* [Exercise brief]: Search the records for the string "структура" and copy every line where it turns up.

* [Information]:
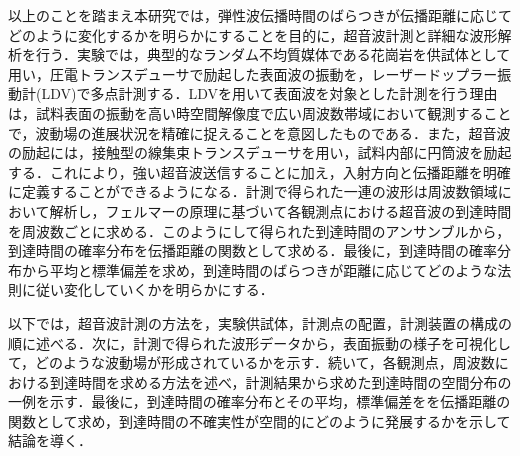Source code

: 以上のことを踏まえ本研究では，弾性波伝播時間のばらつきが伝播距離に応じてどのように変化するかを明らかにすることを目的に，超音波計測と詳細な波形解析を行う．実験では，典型的なランダム不均質媒体である花崗岩を供試体として用い，圧電トランスデューサで励起した表面波の振動を，レーザードップラー振動計(LDV)で多点計測する．LDVを用いて表面波を対象とした計測を行う理由は，試料表面の振動を高い時空間解像度で広い周波数帯域において観測することで，波動場の進展状況を精確に捉えることを意図したものである．また，超音波の励起には，接触型の線集束トランスデューサを用い，試料内部に円筒波を励起する．これにより，強い超音波送信することに加え，入射方向と伝播距離を明確に定義することができるようになる．計測で得られた一連の波形は周波数領域において解析し，フェルマーの原理に基づいて各観測点における超音波の到達時間を周波数ごとに求める．このようにして得られた到達時間のアンサンブルから，到達時間の確率分布を伝播距離の関数として求める．最後に，到達時間の確率分布から平均と標準偏差を求め，到達時間のばらつきが距離に応じてどのような法則に従い変化していくかを明らかにする．

以下では，超音波計測の方法を，実験供試体，計測点の配置，計測装置の構成の順に述べる．次に，計測で得られた波形データから，表面振動の様子を可視化して，どのような波動場が形成されているかを示す．続いて，各観測点，周波数における到達時間を求める方法を述べ，計測結果から求めた到達時間の空間分布の一例を示す．最後に，到達時間の確率分布とその平均，標準偏差をを伝播距離の関数として求め，到達時間の不確実性が空間的にどのように発展するかを示して結論を導く．
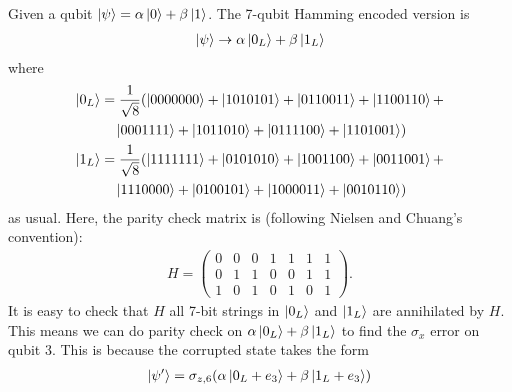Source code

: \documentclass{article}
\theoremstyle{definition}
\newcommand{\al}{\alpha}
\newcommand{\be}{\beta}
\newcommand{\f}[2]{\frac{#1}{#2}}
\begin{document}
\noindent Given a qubit $\ket{\psi} = \al\ket{0} + \be\ket{1}$. The 7-qubit Hamming encoded version is 
\begin{align*}
	\ket{\psi} \to \al\ket{0_L} + \be\ket{1_L}
\end{align*}
where 
\begin{align*}
	\ket{0_L} &= \f{1}{\sqrt{8}}(\ket{0000000} + \ket{1010101} + \ket{0110011} + \ket{1100110} + \\
	&\quad \ket{0001111}+ \ket{1011010} + \ket{0111100} + \ket{1101001}) \\
	\ket{1_L} &= \f{1}{\sqrt{8}}( \ket{1111111} + \ket{0101010} + \ket{1001100} + \ket{0011001} + \\
	&\quad \ket{1110000} + \ket{0100101} + \ket{1000011} + \ket{0010110})
\end{align*}
as usual. Here, the parity check matrix is (following Nielsen and Chuang's convention):
\begin{align*}
	H = \begin{pmatrix}
		0 & 0 & 0 & 1 & 1 & 1 & 1\\
		0 & 1 & 1 & 0 & 0 & 1 & 1\\
		1 & 0 & 1 & 0 & 1 & 0 & 1 
	\end{pmatrix}.
\end{align*}
It is easy to check that $H$ all 7-bit strings in $\ket{0_L}$ and $\ket{1_L}$ are annihilated by $H$. This means we can do parity check on $\al\ket{0_L} + \be\ket{1_L}$ to find the $\sigma_x$ error on qubit 3. This is because the corrupted state takes the form
\begin{align*}
	\ket{\psi'} = \sigma_{z,6} (\al \ket{0_L + e_3} + \be\ket{1_L+e_3})
\end{align*}
\end{document}
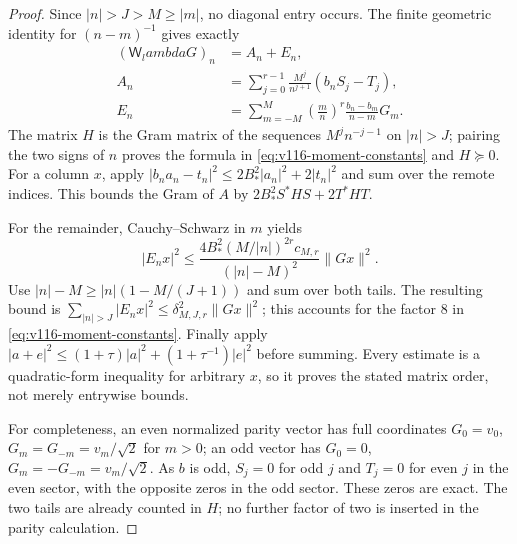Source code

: \documentclass[11pt]{article}
\def\lambda{lambda}%
\theoremstyle{remark}
\begin{document}
\begin{proof}
Since $|n|>J>M\ge|m|$, no diagonal entry occurs.  The finite geometric
identity for $(n-m)^{-1}$ gives exactly
\begin{align*}
 (\mathsf W_\lambda G)_n&=A_n+E_n,\\
 A_n&=\sum_{j=0}^{r-1}\frac{M^j}{n^{j+1}}(b_nS_j-T_j),\\
 E_n&=\sum_{m=-M}^M\left(\frac mn\right)^r
                         \frac{b_n-b_m}{n-m}G_m.
\end{align*}
The matrix $H$ is the Gram matrix of the sequences
$M^j n^{-j-1}$ on $|n|>J$; pairing the two signs of $n$ proves the
formula in \eqref{eq:v116-moment-constants} and $H\succeq0$.
For a column $x$, apply
$|b_na_n-t_n|^2\le2B_*^2|a_n|^2+2|t_n|^2$ and sum over the remote
indices.  This bounds the Gram of $A$ by
$2B_*^2S^*HS+2T^*HT$.

For the remainder, Cauchy--Schwarz in $m$ yields
\[
 |E_nx|^2\le
 \frac{4B_*^2(M/|n|)^{2r}c_{M,r}}{(|n|-M)^2}\|Gx\|^2.
\]
Use $|n|-M\ge|n|(1-M/(J+1))$ and sum over both tails.
The resulting bound is
$\sum_{|n|>J}|E_nx|^2\le\delta_{M,J,r}^{2}\|Gx\|^2$;
this accounts for the factor $8$ in
\eqref{eq:v116-moment-constants}.  Finally apply
$|a+e|^2\le(1+\tau)|a|^2+(1+\tau^{-1})|e|^2$ before summing.
Every estimate is a quadratic-form inequality for arbitrary $x$, so
it proves the stated matrix order, not merely entrywise bounds.

For completeness, an even normalized parity vector has full
coordinates $G_0=v_0$, $G_m=G_{-m}=v_m/\sqrt2$ for $m>0$;
an odd vector has $G_0=0$, $G_m=-G_{-m}=v_m/\sqrt2$.
As $b$ is odd, $S_j=0$ for odd $j$ and $T_j=0$ for even $j$ in the
even sector, with the opposite zeros in the odd sector.
These zeros are exact.  The two tails are already counted in $H$;
no further factor of two is inserted in the parity calculation.
\end{proof}
\end{document}

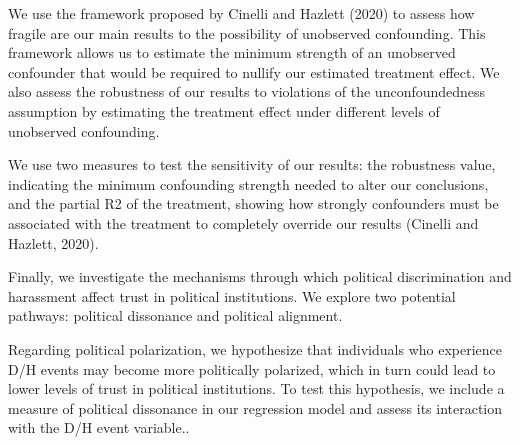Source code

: \documentclass{article}
\begin{document}
We use the framework proposed by Cinelli and Hazlett (2020) to assess how fragile are our main results to the possibility of unobserved confounding. This framework allows us to estimate the minimum strength of an unobserved confounder that would be required to nullify our estimated treatment effect. We also assess the robustness of our results to violations of the unconfoundedness assumption by estimating the treatment effect under different levels of unobserved confounding.

We use two measures to test the sensitivity of our results: the robustness value, indicating the minimum confounding strength needed to alter our conclusions, and the partial R2 of the treatment, showing how strongly confounders must be associated with the treatment to completely override our results (Cinelli and Hazlett, 2020).

Finally, we investigate the mechanisms through which political discrimination and harassment affect trust in political institutions. We explore two potential pathways: political dissonance and political alignment.

Regarding political polarization, we hypothesize that individuals who experience D/H events may become more politically polarized, which in turn could lead to lower levels of trust in political institutions. To test this hypothesis, we include a measure of political dissonance in our regression model and assess its interaction with the D/H event variable..


\end{document}
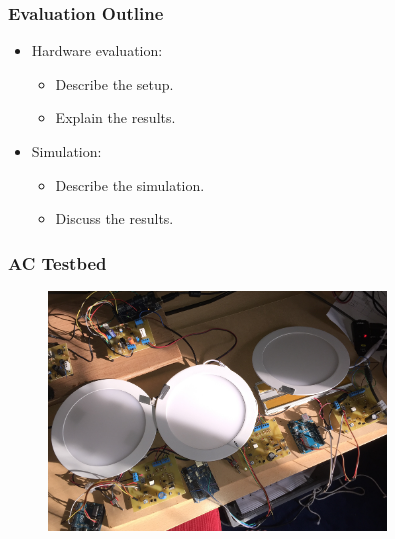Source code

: \documentclass{beamer}
\begin{document}
	\begin{frame}\frametitle{Evaluation Outline}
		

		\begin{itemize}

			\item Hardware evaluation:
			\begin{itemize}

				\item Describe the setup.
				\item Explain the results.
			
			\end{itemize}

			\item Simulation:
			\begin{itemize}
				\item Describe the simulation.
				\item Discuss the results.
			\end{itemize}




		\end{itemize}
	\end{frame}


	\begin{frame}\frametitle{AC Testbed}
		
		\begin{figure}
			\centering
			\includegraphics[width=0.8\textwidth]{IMG_1755.JPG}
		\end{figure}

	\end{frame}
\end{document}

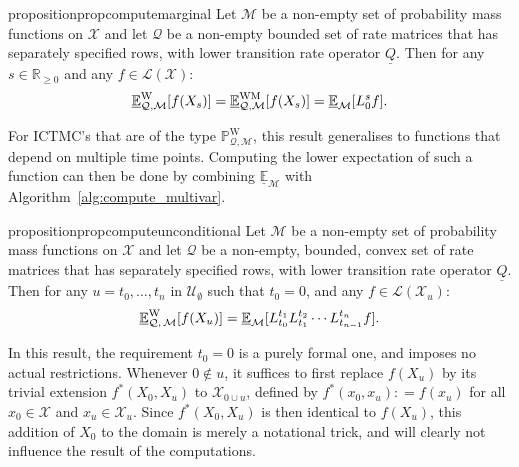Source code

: \documentclass[10pt,a4paper]{paper}
\theoremstyle{definition}
\newcommand{\reals}{\mathbb{R}}
\newcommand{\realsnonneg}{\reals_{\geq 0}}
\newcommand{\states}{\mathcal{X}}
\newcommand{\processes}{\mathbb{P}}
\newcommand{\wprocesses}{\processes^{\mathrm{W}}}
\newcommand{\gambles}{\mathcal{L}}
\newcommand{\gamblesX}{\gambles(\states)}
\newcommand{\rateset}{\mathcal{Q}}
\newcommand{\lrate}{\underline{Q}}
\newcommand{\coloneqq}{:\!=}
\newcommand{\ictmc}{{ICTMC}}
\begin{document}
\begin{restatable}{proposition}{propcomputemarginal}
\label{prop:computemarginal}
Let $\mathcal{M}$ be a non-empty set of probability mass functions on $\states$ and let $\rateset$ be a non-empty bounded set of rate matrices that has separately specified rows, with lower transition rate operator $\lrate$. Then for any $s\in\realsnonneg$ and any $f\in\gamblesX$:
\begin{equation*}
\underline{\mathbb{E}}^\mathrm{W}_{\rateset,\mathcal{M}}[f(X_s)]
=
\underline{\mathbb{E}}^\mathrm{WM}_{\rateset,\mathcal{M}}[f(X_s)]
=
\underline{\mathbb{E}}_{\mathcal{M}}[L_0^s f].\vspace{5pt}
\end{equation*}
\end{restatable}

For {\ictmc}'s that are of the type $\wprocesses_{\rateset,\mathcal{M}}$, this result generalises to functions that depend on multiple time points. Computing the lower expectation of such a function can then be done by combining $\underline{\mathbb{E}}_{\mathcal{M}}$ with Algorithm~\ref{alg:compute_multivar}.

\begin{restatable}{proposition}{propcomputeunconditional}
\label{prop:computeunconditional}
Let $\mathcal{M}$ be a non-empty set of probability mass functions on $\states$ and let $\rateset$ be a non-empty, bounded, convex set of rate matrices that has separately specified rows, with lower transition rate operator $\lrate$. Then for any $u=t_0,\dots,t_n$ in $\mathcal{U}_{\emptyset}$ such that $t_0=0$, and any $f\in\gambles(\states_u)$:
\begin{equation*}
\underline{\mathbb{E}}_{\rateset,\,\mathcal{M}}^\mathrm{W}[f(X_u)]
=
\underline{\mathbb{E}}_{\mathcal{M}}[L_{t_0}^{t_1}L_{t_1}^{t_2}\cdots L_{t_{n-1}}^{t_n}f].\vspace{5pt}
\end{equation*}
\end{restatable}
\noindent
In this result, the requirement $t_0=0$ is a purely formal one, and imposes no actual restrictions. Whenever $0\notin u$, it suffices to first replace $f(X_u)$ by its trivial extension $f^*(X_0,X_u)$ to $\states_{0\cup u}$, defined by $f^*(x_0,x_u)\coloneqq f(x_u)$ for all $x_0\in\states$ and $x_u\in\states_u$. Since $f^*(X_0,X_u)$ is then identical to $f(X_u)$, this addition of $X_0$ to the domain is merely a notational trick, and will clearly not influence the result of the computations. 
\end{document}
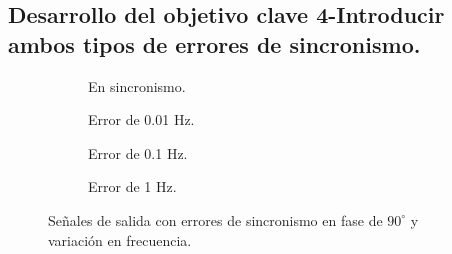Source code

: \subsection{Desarrollo del objetivo clave 4-Introducir ambos tipos de errores de sincronismo.}


\begin{figure}[H]
	\centering
	\begin{subfigure}[b]{0.49\linewidth}
		\def\svgwidth{5cm}
		
		\caption{\scriptsize En sincronismo.}
		\label{subfig:EMF90_freq0}
	\end{subfigure}
	\begin{subfigure}[b]{0.49\linewidth}
		\def\svgwidth{5cm}
		
		\caption{\scriptsize Error de 0.01 Hz.}
		\label{subfig:EMF90_freq001}
	\end{subfigure}
	\begin{subfigure}[b]{0.49\linewidth}
		\def\svgwidth{5cm}
		
		\caption{\scriptsize Error de 0.1 Hz.}
		\label{subfig:EMF90_freq01}
	\end{subfigure}
	\begin{subfigure}[b]{0.49\linewidth}
		\def\svgwidth{5cm}
		
		\caption{\scriptsize Error de 1 Hz.}
		\label{subfig:EMF90_freq1}
	\end{subfigure}
	\vspace{-3mm}
	\caption{\scriptsize Señales de salida con errores de sincronismo en fase de $90^\circ$ y variación en frecuencia.}
	\label{fig:graficasFase90freq}
	\vspace{-5mm}
\end{figure}
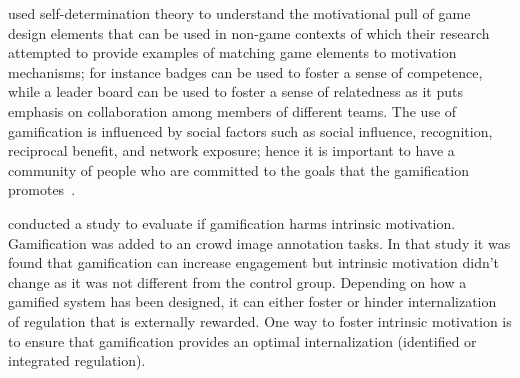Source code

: \cite{sailer2013:psychological} used self-determination theory to understand the motivational pull of game design elements that can be used in non-game contexts of which their research attempted to provide examples of matching game elements to motivation mechanisms; for instance badges can be used to foster a sense of competence, while a leader board can be used to foster a sense of relatedness as it puts emphasis on collaboration among members of different teams. The use of gamification is influenced by social factors such as social influence, recognition, reciprocal benefit, and network exposure; hence it is important to have a community of people who are committed to the goals that the gamification promotes~\citep{hamari2013social}.

\cite{mekler2013points} conducted a study to evaluate if gamification harms intrinsic motivation. Gamification was added to an crowd image annotation tasks. In that study it was found that gamification can increase engagement but intrinsic motivation didn't change as it was not different from the control group. Depending on how a gamified system has been designed, it can either foster or hinder internalization of regulation that is externally rewarded. One way to foster intrinsic motivation is to ensure that gamification provides an optimal internalization (identified or integrated regulation).

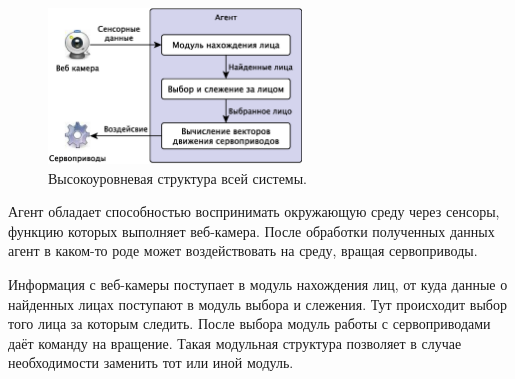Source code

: \documentclass[12pt]{report}
\begin{document}
\begin{figure}[h]
	\centering
	\includegraphics[width=0.6\textwidth]{Pictures/Agent.eps}
	\caption{Высокоуровневая структура всей системы.}
	\label{fig:agent}
\end{figure}

Агент обладает способностью воспринимать окружающую среду через сенсоры, функцию которых выполняет веб-камера. После 
обработки полученных данных агент в каком-то роде может воздействовать на среду, вращая сервоприводы. \citep
{рассел2006искусственный}

Информация с веб-камеры поступает в модуль нахождения лиц, от куда данные о найденных лицах поступают в модуль выбора 
и слежения. Тут происходит выбор того лица за которым следить. После выбора модуль работы с сервоприводами даёт 
команду на вращение. Такая модульная структура позволяет в случае необходимости заменить тот или иной модуль. 
\end{document}
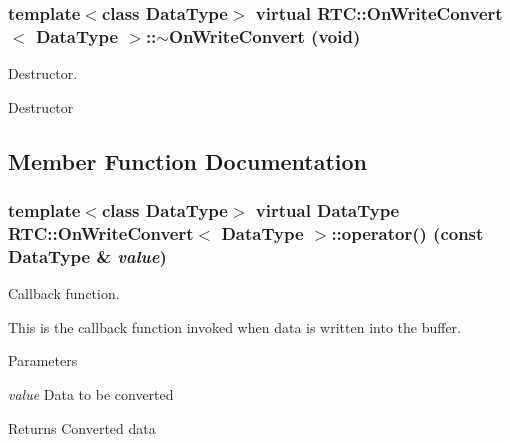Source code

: \subsubsection[{$\sim$OnWriteConvert}]{\setlength{\rightskip}{0pt plus 5cm}template$<$class DataType$>$ virtual {\bf RTC::OnWriteConvert}$<$ DataType $>$::$\sim${\bf OnWriteConvert} (void)\hspace{0.3cm}{\ttfamily  [inline, virtual]}}\label{structRTC_1_1OnWriteConvert_a3ac98bc92ec58ac5c51a685958563829}


Destructor. 

Destructor 

\subsection{Member Function Documentation}
\subsubsection[{operator()}]{\setlength{\rightskip}{0pt plus 5cm}template$<$class DataType$>$ virtual DataType {\bf RTC::OnWriteConvert}$<$ DataType $>$::operator() (const DataType \& {\em value})\hspace{0.3cm}{\ttfamily  [pure virtual]}}\label{structRTC_1_1OnWriteConvert_a977a309e15012a5f7c30497b1c20341c}


Callback function. 

This is the callback function invoked when data is written into the buffer.


\begin{DoxyParams}{Parameters}
\item[{\em value}]Data to be converted \end{DoxyParams}
\begin{DoxyReturn}{Returns}
Converted data 
\end{DoxyReturn}
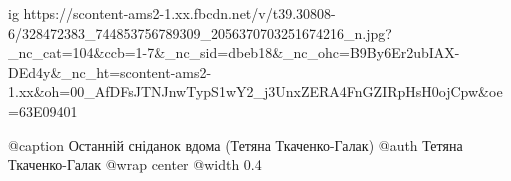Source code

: 
 
 
 
 









\clearpage
{}

\ifcmt
  ig https://scontent-ams2-1.xx.fbcdn.net/v/t39.30808-6/328472383_744853756789309_2056370703251674216_n.jpg?_nc_cat=104&ccb=1-7&_nc_sid=dbeb18&_nc_ohc=B9By6Er2ubIAX-DEd4y&_nc_ht=scontent-ams2-1.xx&oh=00_AfDFsJTNJnwTypS1wY2_j3UnxZERA4FnGZIRpHsH0ojCpw&oe=63E09401
 
  @caption Останній сніданок вдома (Тетяна Ткаченко-Галак)
  @auth Тетяна Ткаченко-Галак
  @wrap center
  @width 0.4
\fi

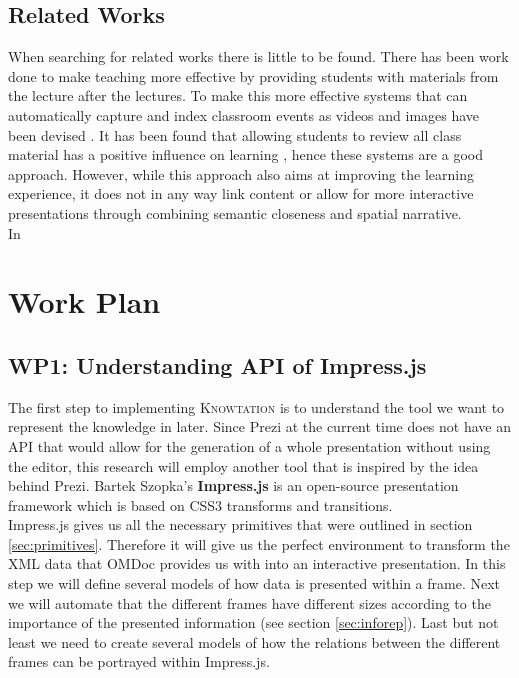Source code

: \documentclass[twoside]{article}
\newcommand{\sys}{\textsc{Knowtation}\xspace}
\begin{document}
\subsection{Related Works}
\label{sec:relatedworks}

When searching for related works there is little to be found. There has been work done to make teaching more effective by providing students with materials from the lecture after the lectures. To make this more effective systems that can automatically capture and index classroom events as videos and images have been devised \cite{indexedclass:npentrel14}. It has been found that allowing students to review all class material has a positive influence on learning \cite{DBLP:dblp_journals/tochi/BrothertonA04}, hence these systems are a good approach. However, while this approach also aims at improving the learning experience, it does not in any way link content or allow for more interactive presentations through combining semantic closeness and spatial narrative.\\

In

\section{Work Plan}
\label{sec:workplan}

\subsection{WP1: Understanding API of Impress.js}
\label{sec:wp1}

The first step to implementing \sys is to understand the tool we want to represent the knowledge in later. Since Prezi at the current time does not have an API that would allow for the generation of a whole presentation without using the editor, this research will employ another tool that is inspired by the idea behind Prezi. Bartek Szopka's \textbf{Impress.js} \cite{JSImpress:npentrel14} is an open-source presentation framework which is based on CSS3 transforms and transitions.\\

Impress.js gives us all the necessary primitives that were outlined in section \ref{sec:primitives}. Therefore it will give us the perfect environment to transform the XML data that OMDoc provides us with into an interactive presentation. In this step we will define several models of how data is presented within a frame. Next we will automate that the different frames have different sizes according to the importance of the presented information (see section \ref{sec:inforep}). Last but not least we need to create several models of how the relations between the different frames can be portrayed within Impress.js.\\
\end{document}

* [Solution to the exercise]:
	\caption{Высокоуровневая структура всей системы.}
команду на вращение. Такая модульная структура позволяет в случае необходимости заменить тот или иной модуль. 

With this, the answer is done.